───── Records ─────

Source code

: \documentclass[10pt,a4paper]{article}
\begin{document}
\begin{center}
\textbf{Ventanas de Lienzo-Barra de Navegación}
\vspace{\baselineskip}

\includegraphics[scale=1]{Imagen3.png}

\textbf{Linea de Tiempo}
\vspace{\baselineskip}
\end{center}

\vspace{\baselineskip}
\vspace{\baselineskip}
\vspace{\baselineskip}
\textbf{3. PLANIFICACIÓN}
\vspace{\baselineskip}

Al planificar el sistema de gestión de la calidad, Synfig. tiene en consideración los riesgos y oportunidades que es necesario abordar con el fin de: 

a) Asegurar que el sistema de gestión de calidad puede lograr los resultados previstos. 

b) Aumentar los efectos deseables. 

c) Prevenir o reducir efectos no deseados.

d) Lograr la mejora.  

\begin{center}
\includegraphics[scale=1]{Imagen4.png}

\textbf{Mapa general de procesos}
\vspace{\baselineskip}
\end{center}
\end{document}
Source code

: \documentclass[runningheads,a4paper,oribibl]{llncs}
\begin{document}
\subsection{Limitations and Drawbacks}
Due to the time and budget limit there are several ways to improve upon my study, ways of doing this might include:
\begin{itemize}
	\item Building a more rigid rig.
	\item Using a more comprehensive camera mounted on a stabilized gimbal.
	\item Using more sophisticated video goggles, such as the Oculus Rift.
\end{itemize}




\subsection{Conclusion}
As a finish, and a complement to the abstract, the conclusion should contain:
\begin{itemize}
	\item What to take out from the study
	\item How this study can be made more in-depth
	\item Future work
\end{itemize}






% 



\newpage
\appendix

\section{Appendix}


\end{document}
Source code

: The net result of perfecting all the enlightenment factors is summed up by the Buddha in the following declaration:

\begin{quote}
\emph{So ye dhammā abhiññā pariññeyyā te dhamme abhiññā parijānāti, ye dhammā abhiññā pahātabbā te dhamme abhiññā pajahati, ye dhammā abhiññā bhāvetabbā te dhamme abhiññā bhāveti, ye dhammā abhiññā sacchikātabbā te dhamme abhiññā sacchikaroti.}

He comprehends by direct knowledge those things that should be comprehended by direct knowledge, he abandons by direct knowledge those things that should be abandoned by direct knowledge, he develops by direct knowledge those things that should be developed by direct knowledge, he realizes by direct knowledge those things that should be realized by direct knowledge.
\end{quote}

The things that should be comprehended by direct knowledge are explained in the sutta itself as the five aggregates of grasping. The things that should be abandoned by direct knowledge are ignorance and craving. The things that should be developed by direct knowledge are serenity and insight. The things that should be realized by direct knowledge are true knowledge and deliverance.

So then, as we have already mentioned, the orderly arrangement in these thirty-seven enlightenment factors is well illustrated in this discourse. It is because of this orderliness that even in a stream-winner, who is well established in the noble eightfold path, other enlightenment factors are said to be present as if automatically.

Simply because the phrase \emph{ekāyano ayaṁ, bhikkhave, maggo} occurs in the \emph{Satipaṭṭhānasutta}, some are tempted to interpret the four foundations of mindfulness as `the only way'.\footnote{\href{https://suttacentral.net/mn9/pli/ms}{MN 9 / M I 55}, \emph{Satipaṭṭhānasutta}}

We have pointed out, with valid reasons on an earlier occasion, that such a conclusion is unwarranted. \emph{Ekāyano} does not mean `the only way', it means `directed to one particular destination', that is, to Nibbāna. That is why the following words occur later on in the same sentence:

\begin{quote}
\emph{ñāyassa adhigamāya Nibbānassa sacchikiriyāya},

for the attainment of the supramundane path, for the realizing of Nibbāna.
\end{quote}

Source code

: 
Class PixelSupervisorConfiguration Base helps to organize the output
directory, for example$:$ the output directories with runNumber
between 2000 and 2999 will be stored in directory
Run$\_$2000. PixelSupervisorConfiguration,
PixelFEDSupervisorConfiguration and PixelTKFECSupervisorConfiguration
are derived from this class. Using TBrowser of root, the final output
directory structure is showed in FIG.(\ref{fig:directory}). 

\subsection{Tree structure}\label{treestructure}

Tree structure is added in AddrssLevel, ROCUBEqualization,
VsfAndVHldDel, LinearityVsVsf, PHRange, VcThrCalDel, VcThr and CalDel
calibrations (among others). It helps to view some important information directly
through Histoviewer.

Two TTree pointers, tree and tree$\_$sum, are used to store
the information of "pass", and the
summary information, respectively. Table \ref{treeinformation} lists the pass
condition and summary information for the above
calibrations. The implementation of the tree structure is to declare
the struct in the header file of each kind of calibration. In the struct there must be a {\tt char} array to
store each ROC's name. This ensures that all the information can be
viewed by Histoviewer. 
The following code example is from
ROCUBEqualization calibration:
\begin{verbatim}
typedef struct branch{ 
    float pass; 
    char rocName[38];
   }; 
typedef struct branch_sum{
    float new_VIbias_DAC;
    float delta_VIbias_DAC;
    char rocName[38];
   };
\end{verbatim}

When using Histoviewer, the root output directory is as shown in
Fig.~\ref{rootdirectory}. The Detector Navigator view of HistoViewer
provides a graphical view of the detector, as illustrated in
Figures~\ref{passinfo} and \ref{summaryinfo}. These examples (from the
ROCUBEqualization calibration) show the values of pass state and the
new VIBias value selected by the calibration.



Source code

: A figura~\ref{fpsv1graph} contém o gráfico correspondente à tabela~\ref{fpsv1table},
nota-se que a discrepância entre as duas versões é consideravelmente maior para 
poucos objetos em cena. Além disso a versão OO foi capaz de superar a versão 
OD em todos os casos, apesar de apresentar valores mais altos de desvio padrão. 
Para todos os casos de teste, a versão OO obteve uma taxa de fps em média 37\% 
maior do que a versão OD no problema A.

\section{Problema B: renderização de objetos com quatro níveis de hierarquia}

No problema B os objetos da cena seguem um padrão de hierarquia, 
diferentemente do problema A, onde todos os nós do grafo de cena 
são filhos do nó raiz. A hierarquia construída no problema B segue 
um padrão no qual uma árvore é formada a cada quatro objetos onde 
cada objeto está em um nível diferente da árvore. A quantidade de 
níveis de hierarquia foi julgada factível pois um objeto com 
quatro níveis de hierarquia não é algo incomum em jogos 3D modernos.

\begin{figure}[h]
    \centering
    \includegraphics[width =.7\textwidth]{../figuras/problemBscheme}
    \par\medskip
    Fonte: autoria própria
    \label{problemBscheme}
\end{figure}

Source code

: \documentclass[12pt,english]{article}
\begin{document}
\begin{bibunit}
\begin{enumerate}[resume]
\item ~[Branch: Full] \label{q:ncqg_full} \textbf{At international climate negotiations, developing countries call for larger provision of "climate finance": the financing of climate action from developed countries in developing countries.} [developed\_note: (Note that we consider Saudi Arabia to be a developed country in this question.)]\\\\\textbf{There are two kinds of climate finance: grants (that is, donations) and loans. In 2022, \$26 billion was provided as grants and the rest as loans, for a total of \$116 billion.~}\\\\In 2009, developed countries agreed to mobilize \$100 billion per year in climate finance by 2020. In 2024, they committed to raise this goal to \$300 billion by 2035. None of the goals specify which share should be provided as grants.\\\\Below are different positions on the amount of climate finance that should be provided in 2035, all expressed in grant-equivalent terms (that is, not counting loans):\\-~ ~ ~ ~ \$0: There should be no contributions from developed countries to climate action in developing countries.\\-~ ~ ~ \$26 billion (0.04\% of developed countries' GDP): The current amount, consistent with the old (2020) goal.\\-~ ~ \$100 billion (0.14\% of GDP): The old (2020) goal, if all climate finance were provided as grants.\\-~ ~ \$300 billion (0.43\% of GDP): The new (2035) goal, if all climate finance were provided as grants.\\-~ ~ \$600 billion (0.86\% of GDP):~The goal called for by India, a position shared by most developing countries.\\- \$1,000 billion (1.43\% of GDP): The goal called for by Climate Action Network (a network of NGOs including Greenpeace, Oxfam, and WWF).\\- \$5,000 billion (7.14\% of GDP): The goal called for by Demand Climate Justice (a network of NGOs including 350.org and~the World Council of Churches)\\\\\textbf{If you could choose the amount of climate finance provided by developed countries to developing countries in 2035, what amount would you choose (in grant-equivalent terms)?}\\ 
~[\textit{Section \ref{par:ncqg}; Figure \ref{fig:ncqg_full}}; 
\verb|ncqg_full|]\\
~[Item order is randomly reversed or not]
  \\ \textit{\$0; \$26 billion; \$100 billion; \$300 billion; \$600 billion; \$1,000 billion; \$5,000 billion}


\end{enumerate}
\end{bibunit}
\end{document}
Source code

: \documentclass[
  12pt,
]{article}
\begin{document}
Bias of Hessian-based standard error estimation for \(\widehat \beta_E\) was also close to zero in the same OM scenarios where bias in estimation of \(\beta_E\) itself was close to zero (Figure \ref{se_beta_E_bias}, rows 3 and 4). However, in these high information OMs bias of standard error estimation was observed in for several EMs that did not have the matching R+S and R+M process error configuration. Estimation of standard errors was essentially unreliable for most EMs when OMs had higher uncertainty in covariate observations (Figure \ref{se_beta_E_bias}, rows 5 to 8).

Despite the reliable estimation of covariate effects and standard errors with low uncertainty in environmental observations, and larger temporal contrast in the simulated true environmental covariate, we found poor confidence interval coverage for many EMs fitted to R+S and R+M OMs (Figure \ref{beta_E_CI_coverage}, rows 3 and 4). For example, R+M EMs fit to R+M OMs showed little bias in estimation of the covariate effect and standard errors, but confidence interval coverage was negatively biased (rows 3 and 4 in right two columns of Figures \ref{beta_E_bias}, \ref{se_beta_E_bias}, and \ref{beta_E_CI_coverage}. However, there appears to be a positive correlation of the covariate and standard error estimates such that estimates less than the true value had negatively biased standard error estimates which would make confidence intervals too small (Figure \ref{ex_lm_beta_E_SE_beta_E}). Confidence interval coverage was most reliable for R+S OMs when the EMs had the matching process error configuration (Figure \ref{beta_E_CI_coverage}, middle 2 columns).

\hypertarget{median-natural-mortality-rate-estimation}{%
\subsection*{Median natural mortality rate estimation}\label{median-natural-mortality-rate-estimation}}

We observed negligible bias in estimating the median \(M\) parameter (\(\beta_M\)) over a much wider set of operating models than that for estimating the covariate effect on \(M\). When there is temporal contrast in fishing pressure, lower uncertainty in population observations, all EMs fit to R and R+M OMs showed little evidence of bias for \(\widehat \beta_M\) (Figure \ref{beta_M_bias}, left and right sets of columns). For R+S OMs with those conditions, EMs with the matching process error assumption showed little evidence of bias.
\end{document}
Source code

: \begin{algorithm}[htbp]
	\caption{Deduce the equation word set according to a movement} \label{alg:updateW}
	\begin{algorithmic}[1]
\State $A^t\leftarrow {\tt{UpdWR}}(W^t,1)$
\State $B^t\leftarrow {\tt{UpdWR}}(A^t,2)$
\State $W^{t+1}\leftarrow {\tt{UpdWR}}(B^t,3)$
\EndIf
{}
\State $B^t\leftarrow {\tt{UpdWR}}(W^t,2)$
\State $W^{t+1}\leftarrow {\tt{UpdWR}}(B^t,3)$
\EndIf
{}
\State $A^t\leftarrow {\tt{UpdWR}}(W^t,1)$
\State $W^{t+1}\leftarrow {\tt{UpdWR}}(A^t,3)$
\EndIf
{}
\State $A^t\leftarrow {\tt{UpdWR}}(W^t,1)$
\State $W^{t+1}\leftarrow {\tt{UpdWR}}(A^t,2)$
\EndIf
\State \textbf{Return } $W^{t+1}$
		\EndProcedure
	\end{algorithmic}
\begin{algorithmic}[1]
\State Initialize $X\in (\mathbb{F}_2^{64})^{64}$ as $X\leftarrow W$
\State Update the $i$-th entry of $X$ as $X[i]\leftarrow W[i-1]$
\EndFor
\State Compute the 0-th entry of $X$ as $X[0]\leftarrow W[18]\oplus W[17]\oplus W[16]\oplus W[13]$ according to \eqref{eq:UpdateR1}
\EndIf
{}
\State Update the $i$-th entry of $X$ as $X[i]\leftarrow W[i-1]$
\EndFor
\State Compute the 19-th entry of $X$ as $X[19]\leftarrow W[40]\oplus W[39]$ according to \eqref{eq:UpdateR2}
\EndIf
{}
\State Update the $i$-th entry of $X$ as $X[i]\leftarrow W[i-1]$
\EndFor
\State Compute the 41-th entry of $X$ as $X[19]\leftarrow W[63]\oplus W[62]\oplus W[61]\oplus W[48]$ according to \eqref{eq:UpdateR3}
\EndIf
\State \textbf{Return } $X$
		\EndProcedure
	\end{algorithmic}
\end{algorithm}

─────

**What you are asked to do**
Copy all lines in the listing above where the string "enlightenment" appears.

**Your solution**
: The net result of perfecting all the enlightenment factors is summed up by the Buddha in the following declaration:
So then, as we have already mentioned, the orderly arrangement in these thirty-seven enlightenment factors is well illustrated in this discourse. It is because of this orderliness that even in a stream-winner, who is well established in the noble eightfold path, other enlightenment factors are said to be present as if automatically.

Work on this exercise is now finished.